Portfolio Damagement Schemes and distributors

(This appeared in

A big fund house recently announced the redemption of a three year real estate PMS scheme. The investors were happy as they got back a total of one hundred and three percent of the money they invested. Yes, a pathetic return, but the investors were happy to see their principal back. Of course, it is more psychological than logical. In real terms, probably each investor lost around thirty percent of his principal, if inflation or purchasing power is factored in! Not a very prudential investment.
Several interesting takeaways from this:
i) Though the scheme collected money in 2007 (property prices even today are around fifty percent higher than that period), the investment must have been so bad that the net return to the investor is so pathetic. Or it is likely that the fund manager/s has done sweetheart deals with investee companies and made good money on the side;
ii) There would have been some investment costs (brokerage, due diligence etc);
iii) The distributor made a total of around five percent upfront, when he sold the scheme to the investor; and
iv) The AMC or the investment manager charged a three percent entry load and an annual management fee of two percent. Totally, the AMC made around nine percent of which five percent was given to the distributor. In effect, the AMC made four, the distributor five and the investor three! All the investment was of the investor. So, for the distributor and the investment manager, the return is infinite and for the investor, it is less than one percent per annum!
Alas, even today PMS schemes continue to lure investors.
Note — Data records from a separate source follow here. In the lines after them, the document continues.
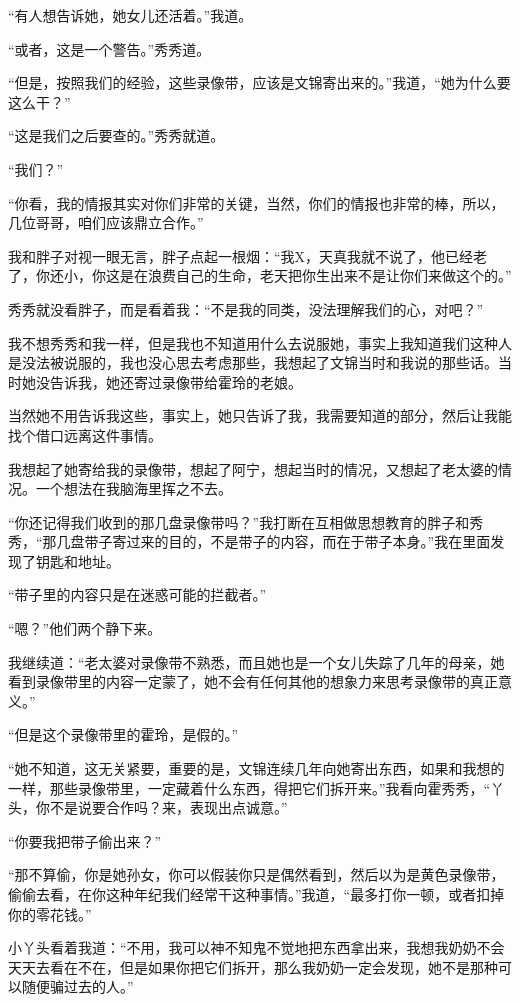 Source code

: “有人想告诉她，她女儿还活着。”我道。

“或者，这是一个警告。”秀秀道。

“但是，按照我们的经验，这些录像带，应该是文锦寄出来的。”我道，“她为什么要这么干？”

“这是我们之后要查的。”秀秀就道。

“我们？”

“你看，我的情报其实对你们非常的关键，当然，你们的情报也非常的棒，所以，几位哥哥，咱们应该鼎立合作。”

我和胖子对视一眼无言，胖子点起一根烟：“我X，天真我就不说了，他已经老了，你还小，你这是在浪费自己的生命，老天把你生出来不是让你们来做这个的。”

秀秀就没看胖子，而是看着我：“不是我的同类，没法理解我们的心，对吧？”

我不想秀秀和我一样，但是我也不知道用什么去说服她，事实上我知道我们这种人是没法被说服的，我也没心思去考虑那些，我想起了文锦当时和我说的那些话。当时她没告诉我，她还寄过录像带给霍玲的老娘。

当然她不用告诉我这些，事实上，她只告诉了我，我需要知道的部分，然后让我能找个借口远离这件事情。

我想起了她寄给我的录像带，想起了阿宁，想起当时的情况，又想起了老太婆的情况。一个想法在我脑海里挥之不去。

“你还记得我们收到的那几盘录像带吗？”我打断在互相做思想教育的胖子和秀秀，“那几盘带子寄过来的目的，不是带子的内容，而在于带子本身。”我在里面发现了钥匙和地址。

“带子里的内容只是在迷惑可能的拦截者。”

“嗯？”他们两个静下来。

我继续道：“老太婆对录像带不熟悉，而且她也是一个女儿失踪了几年的母亲，她看到录像带里的内容一定蒙了，她不会有任何其他的想象力来思考录像带的真正意义。”

“但是这个录像带里的霍玲，是假的。”

“她不知道，这无关紧要，重要的是，文锦连续几年向她寄出东西，如果和我想的一样，那些录像带里，一定藏着什么东西，得把它们拆开来。”我看向霍秀秀，“丫头，你不是说要合作吗？来，表现出点诚意。”

“你要我把带子偷出来？”

“那不算偷，你是她孙女，你可以假装你只是偶然看到，然后以为是黄色录像带，偷偷去看，在你这种年纪我们经常干这种事情。”我道，“最多打你一顿，或者扣掉你的零花钱。”

小丫头看着我道：“不用，我可以神不知鬼不觉地把东西拿出来，我想我奶奶不会天天去看在不在，但是如果你把它们拆开，那么我奶奶一定会发现，她不是那种可以随便骗过去的人。”

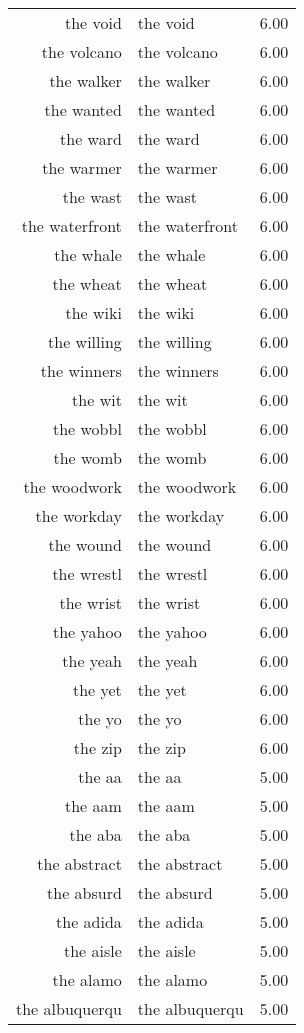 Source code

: \begin{table}[ht]
\begin{tabular}{rlr}
  the void & the void & 6.00 \\ 
  the volcano & the volcano & 6.00 \\ 
  the walker & the walker & 6.00 \\ 
  the wanted & the wanted & 6.00 \\ 
  the ward & the ward & 6.00 \\ 
  the warmer & the warmer & 6.00 \\ 
  the wast & the wast & 6.00 \\ 
  the waterfront & the waterfront & 6.00 \\ 
  the whale & the whale & 6.00 \\ 
  the wheat & the wheat & 6.00 \\ 
  the wiki & the wiki & 6.00 \\ 
  the willing & the willing & 6.00 \\ 
  the winners & the winners & 6.00 \\ 
  the wit & the wit & 6.00 \\ 
  the wobbl & the wobbl & 6.00 \\ 
  the womb & the womb & 6.00 \\ 
  the woodwork & the woodwork & 6.00 \\ 
  the workday & the workday & 6.00 \\ 
  the wound & the wound & 6.00 \\ 
  the wrestl & the wrestl & 6.00 \\ 
  the wrist & the wrist & 6.00 \\ 
  the yahoo & the yahoo & 6.00 \\ 
  the yeah & the yeah & 6.00 \\ 
  the yet & the yet & 6.00 \\ 
  the yo & the yo & 6.00 \\ 
  the zip & the zip & 6.00 \\ 
  the aa & the aa & 5.00 \\ 
  the aam & the aam & 5.00 \\ 
  the aba & the aba & 5.00 \\ 
  the abstract & the abstract & 5.00 \\ 
  the absurd & the absurd & 5.00 \\ 
  the adida & the adida & 5.00 \\ 
  the aisle & the aisle & 5.00 \\ 
  the alamo & the alamo & 5.00 \\ 
  the albuquerqu & the albuquerqu & 5.00 \\ 

\end{tabular}
\end{table}
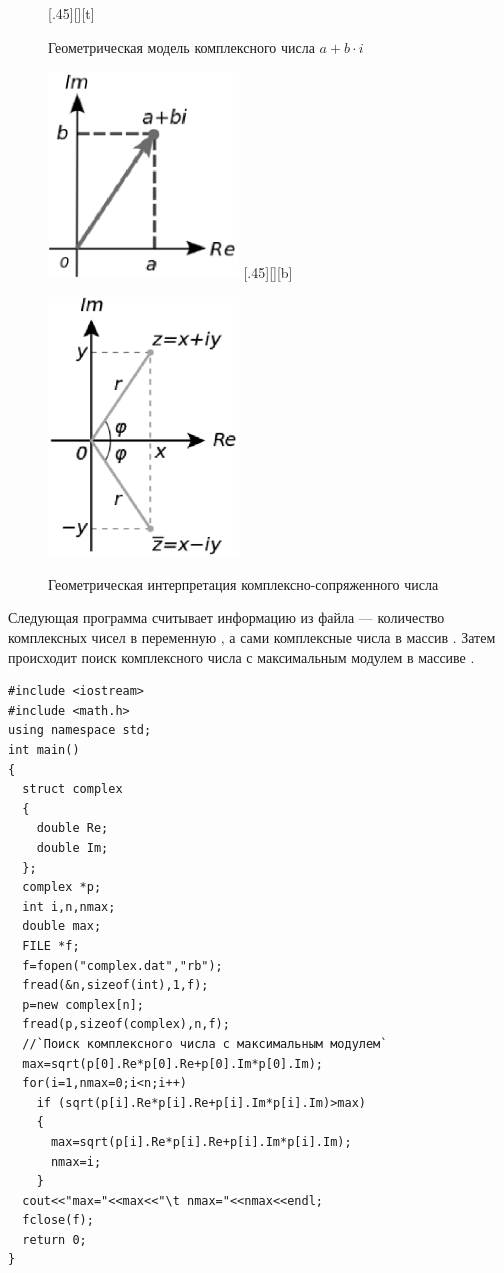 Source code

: \begin{figure}[H]
\begin{floatrow}
[.45\textwidth][\FBheight][t]
{\caption{Геометрическая  модель комплексного числа  $a+b\cdot i$}
\label{ch09:refDrawing0}}
{\includegraphics[width=0.45\textwidth,keepaspectratio]{img/ris_9_1}}\hspace*{0.05\textwidth}
%
[.45\textwidth][\FBheight][b]
{\caption{Геометрическая интерпретация комплексно-сопряженного числа}
\label{ch09:refDrawing1}}
{\includegraphics[width=0.45\textwidth,keepaspectratio]{img/ris_9_2}}
\end{floatrow}
\end{figure}


Следующая программа считывает информацию из файла  --- количество комплексных
чисел в переменную , а сами комплексные числа в массив .
 Затем происходит поиск комплексного числа с максимальным модулем в массиве .

\begin{lstlisting}
#include <iostream>
#include <math.h>
using namespace std;
int main()
{
  struct complex
  {
    double Re;
    double Im;
  };
  complex *p;
  int i,n,nmax;
  double max;
  FILE *f;
  f=fopen("complex.dat","rb");
  fread(&n,sizeof(int),1,f);
  p=new complex[n];
  fread(p,sizeof(complex),n,f);
  //`Поиск комплексного числа с максимальным модулем`
  max=sqrt(p[0].Re*p[0].Re+p[0].Im*p[0].Im);
  for(i=1,nmax=0;i<n;i++)
    if (sqrt(p[i].Re*p[i].Re+p[i].Im*p[i].Im)>max)
    {
      max=sqrt(p[i].Re*p[i].Re+p[i].Im*p[i].Im);
      nmax=i;
    }
  cout<<"max="<<max<<"\t nmax="<<nmax<<endl;
  fclose(f);
  return 0;
}
\end{lstlisting}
The latest among the PMS schemes are the ‘debt’ PMS schemes, with return promises of around twenty percent per annum for three to five years. The collected money is lent to investment companies belonging to industrialists who in turn pledge their holdings in listed companies. The money is used by the investment companies to either buy more shares or to manipulate the share prices. Not all the investment companies are actually disclosed to be promoter entities as per the official records. And since there are no investment limits etc on PMS schemes, often, the entire pool of money is lent to one entity! This is nothing but backdoor money lending!
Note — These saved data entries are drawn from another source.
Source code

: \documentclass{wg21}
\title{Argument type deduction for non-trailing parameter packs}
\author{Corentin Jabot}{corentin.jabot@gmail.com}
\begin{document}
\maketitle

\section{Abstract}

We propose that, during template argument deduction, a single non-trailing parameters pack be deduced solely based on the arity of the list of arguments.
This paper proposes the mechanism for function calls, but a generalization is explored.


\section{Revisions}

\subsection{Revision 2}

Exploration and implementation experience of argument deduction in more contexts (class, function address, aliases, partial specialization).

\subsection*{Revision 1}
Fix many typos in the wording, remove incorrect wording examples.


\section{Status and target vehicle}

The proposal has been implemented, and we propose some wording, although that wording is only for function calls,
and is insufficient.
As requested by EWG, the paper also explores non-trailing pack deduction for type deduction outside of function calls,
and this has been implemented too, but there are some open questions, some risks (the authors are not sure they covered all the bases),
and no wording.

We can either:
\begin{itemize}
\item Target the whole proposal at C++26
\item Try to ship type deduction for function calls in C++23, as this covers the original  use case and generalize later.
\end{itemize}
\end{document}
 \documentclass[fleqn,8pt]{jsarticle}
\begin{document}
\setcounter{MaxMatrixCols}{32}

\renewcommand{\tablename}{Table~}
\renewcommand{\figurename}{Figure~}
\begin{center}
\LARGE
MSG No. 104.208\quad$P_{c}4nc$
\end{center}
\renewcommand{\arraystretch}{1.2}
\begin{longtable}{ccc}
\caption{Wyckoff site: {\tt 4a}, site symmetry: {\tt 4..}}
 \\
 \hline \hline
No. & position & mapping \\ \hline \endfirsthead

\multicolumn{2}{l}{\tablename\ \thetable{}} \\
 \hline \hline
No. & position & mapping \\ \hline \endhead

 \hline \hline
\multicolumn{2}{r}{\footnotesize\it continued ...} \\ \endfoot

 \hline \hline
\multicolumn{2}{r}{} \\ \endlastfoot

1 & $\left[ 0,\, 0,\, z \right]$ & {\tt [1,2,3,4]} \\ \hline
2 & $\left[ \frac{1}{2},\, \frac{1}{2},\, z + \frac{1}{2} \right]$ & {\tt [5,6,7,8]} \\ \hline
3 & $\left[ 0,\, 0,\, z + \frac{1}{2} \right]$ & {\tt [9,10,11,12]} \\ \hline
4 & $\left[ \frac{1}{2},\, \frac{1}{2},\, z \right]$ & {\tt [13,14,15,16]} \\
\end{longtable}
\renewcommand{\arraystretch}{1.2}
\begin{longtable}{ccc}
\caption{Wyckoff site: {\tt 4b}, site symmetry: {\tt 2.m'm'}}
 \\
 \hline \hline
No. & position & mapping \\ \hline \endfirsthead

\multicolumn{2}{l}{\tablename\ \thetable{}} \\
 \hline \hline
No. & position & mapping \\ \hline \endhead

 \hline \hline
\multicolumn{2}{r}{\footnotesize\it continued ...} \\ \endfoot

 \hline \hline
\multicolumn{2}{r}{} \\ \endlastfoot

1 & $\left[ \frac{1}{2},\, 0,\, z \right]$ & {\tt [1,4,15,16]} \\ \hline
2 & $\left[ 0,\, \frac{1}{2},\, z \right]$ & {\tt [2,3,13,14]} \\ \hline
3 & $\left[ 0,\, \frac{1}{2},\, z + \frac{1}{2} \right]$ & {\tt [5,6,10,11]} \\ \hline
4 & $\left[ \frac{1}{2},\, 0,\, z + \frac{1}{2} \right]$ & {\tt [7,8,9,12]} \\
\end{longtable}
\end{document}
For selling these funds, the distributor can get two to five percent commission, upfront.
I happened to see a PMS account statement of a gentleman who had invested money in to a scheme focused on ‘consumption’ theme. In one year since investment, the person was down eleven percent, in spite of keeping cash balance of close to 45%! In the same period, the sensex has given a positive return of twenty percent! I found the arithmetic difficult to digest. My guess is that what I saw was just the snapshot of the statement date. Perhaps there has been active churning and trading which would have eaten away most of the money. Investors never seem to learn!
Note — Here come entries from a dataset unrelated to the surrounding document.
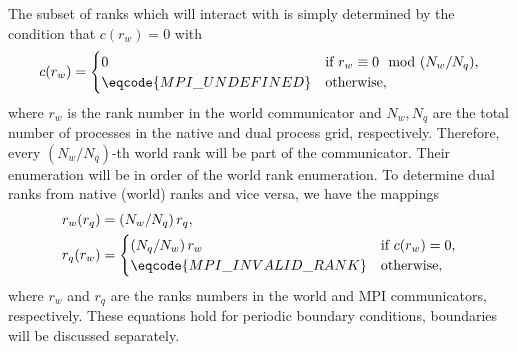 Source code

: The subset of ranks which will interact with \quda is simply determined by the condition that $c(r_w)=0$ with
\begin{equation} \label{eq:dual:rank:condition:periodic}
c(r_w) = \begin{cases}
  0                       & \text{if $r_w \equiv 0 \mod (N_w / N_q)$,} \\
  \eqcode{MPI\_UNDEFINED}   & \text{otherwise},
\end{cases}
\end{equation}
where $r_w$ is the rank number in the world communicator and $N_w, N_q$ are the total number of processes in the native and dual process grid, respectively.
Therefore, every $(N_w/N_q)$-th world rank will be part of the \quda communicator.
Their enumeration will be in order of the world rank enumeration.
To determine dual ranks from native (world) ranks and vice versa, we have the mappings
\begin{align}
r_w(r_q) &= \left( N_w / N_q \right) r_q, \label{eq:dual:rank:d2n:mapping:periodic} \\
r_q(r_w) &= 
\begin{cases}
  \left( N_q / N_w \right) r_w    & \text{if $c(r_w)=0$,} \\
  \eqcode{MPI\_INVALID\_RANK}       & \text{otherwise},
\end{cases} \label{eq:dual:rank:n2d:mapping:periodic}
\end{align}
where $r_w$ and $r_q$ are the ranks numbers in the world and \quda MPI communicators, respectively.
These equations hold for periodic boundary conditions, \Cstar boundaries will be discussed separately.

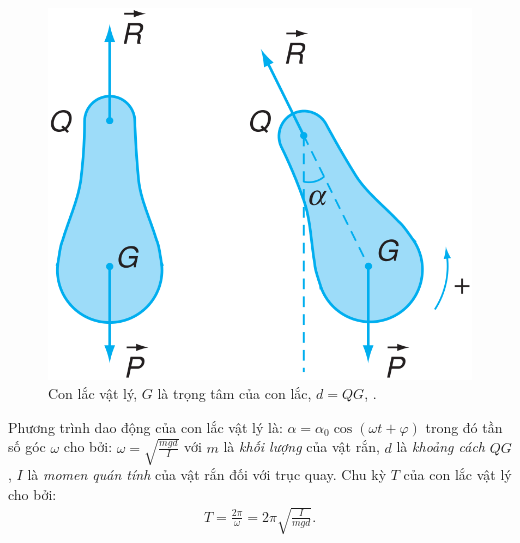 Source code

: \documentclass{article}
\numberwithin{equation}{section}
\begin{document}
\begin{figure}[H]
	\centering
	\includegraphics[scale=0.15]{con_lac_vat_ly}
	\caption{Con lắc vật lý, $G$ là trọng tâm của con lắc, $d = QG$, \cite[Hình 7.3, p. 39]{SGK_Vat_Ly_12_nang_cao}.}
	\label{fig:con_lac_vat_ly}
\end{figure}
Phương trình dao động của con lắc vật lý là: $\alpha = \alpha_0\cos(\omega t + \varphi)$ trong đó tần số góc $\omega$ cho bởi: $\omega = \sqrt{\frac{mgd}{I}}$ với $m$ là \textit{khối lượng} của vật rắn, $d$ là \textit{khoảng cách} $QG$, $I$ là \textit{momen quán tính} của vật rắn đối với trục quay. Chu kỳ $T$ của con lắc vật lý cho bởi:
\begin{align}
	\label{SGK_Vat_Ly_12_nang_cao (7.13)}
	T = \frac{2\pi}{\omega} = 2\pi\sqrt{\frac{I}{mgd}}.
\end{align}
\end{document}
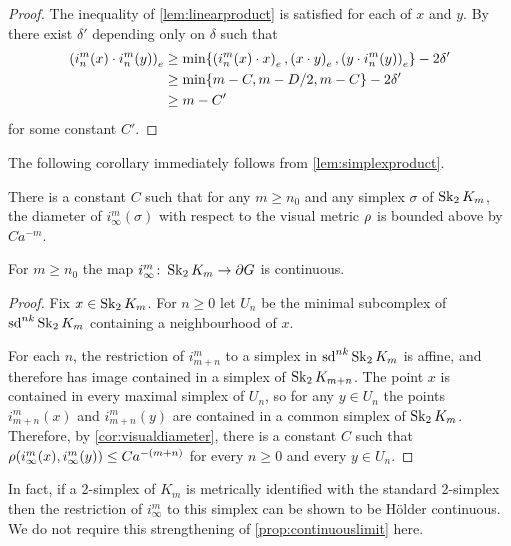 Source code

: \documentclass[a4paper]{article}
\begin{document}
\begin{proof}
  The inequality of \cref{lem:linearproduct} is satisfied for each of $x$ 
  and $y$. By~\cite[Proposition III.H.1.22]{bridsonhaefliger99} there exist
  $\delta'$ depending only on $\delta$ such that
  \begin{align*}
    \gromov{e}{i^m_n(x)}{i^m_n(y)} &\geq \min\{\gromov{e}{i^m_n(x)}{x}, 
    \gromov{e}{x}{y}, \gromov{e}{y}{i^m_n(y)}\} - 2\delta'\\
    &\geq \min\{m - C, m - D/2, m - C\} - 2\delta' \\
    &\geq m - C'
  \end{align*}
  for some constant $C'$.
\end{proof}

The following corollary immediately follows from \cref{lem:simplexproduct}.

\begin{corollary}\label{cor:visualdiameter}
  There is a constant $C$ such that for any $m\geq n_0$ and any simplex
  $\sigma$ of $\Skel_2 K_m$, the diameter of $i^m_{\infty}(\sigma)$ with
  respect to the visual metric $\vdistance$ is bounded above by $Ca^{-m}$.
\end{corollary}

\begin{proposition}\label{prop:continuouslimit}
  For $m\geq n_0$ the map $i^m_\infty\from \Skel_2 K_m \to \boundary G$ is
  continuous.
\end{proposition}

\begin{proof}
  Fix $x \in \Skel_2 K_m$. For $n\geq 0$ let $U_n$ be the minimal subcomplex of
  $\sd^{nk}\Skel_2 K_m$ containing a neighbourhood of $x$.

  For each $n$, the restriction of $i^m_{m+n}$ to a simplex in 
  $\sd^{nk}\Skel_2K_m$ is affine, and therefore has image contained in a 
  simplex of $\Skel_2 K_{m+n}$. The point $x$ is contained in every maximal simplex 
  of $U_n$, so for any $y \in U_n$ the points $i^m_{m+n}(x)$ and $i^m_{m+n}(y)$ 
  are contained in a common simplex of $\Skel_2K_m$. Therefore, by 
  \cref{cor:visualdiameter}, there is a constant $C$ such that 
  $\vdistance(i^m_\infty(x), i^m_\infty(y)) \leq Ca^{-(m+n)}$ for every $n \geq
  0$ and every $y \in U_n$.
\end{proof}

\begin{remark}
  In fact, if a 2-simplex of $K_m$ is metrically identified with the standard
  2-simplex then the restriction of $i^m_\infty$ to this simplex can be shown
  to be H\"{o}lder continuous.  We do not require this strengthening of
  \cref{prop:continuouslimit} here.
\end{remark}
\end{document}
It is rare that PMS schemes give returns higher than the mutual funds. In spite of that, people with too much money, seem to get easily conned by the sales folk who push the PMS schemes at them because the selling commission is much higher than a mutual fund. It is time SEBI raised the minimum ticket size for PMS to at least a few crores of rupees. Then, it is a case of the rich putting their money knowingly. Today, people with less than even a crore of investment portfolio, are being lured in to PMS. Of course, they too do not deserve any sympathy, but greed is a normal human tendency and if the regulator can curb it somewhat, the investor who keeps away from such rotten schemes, would be protected.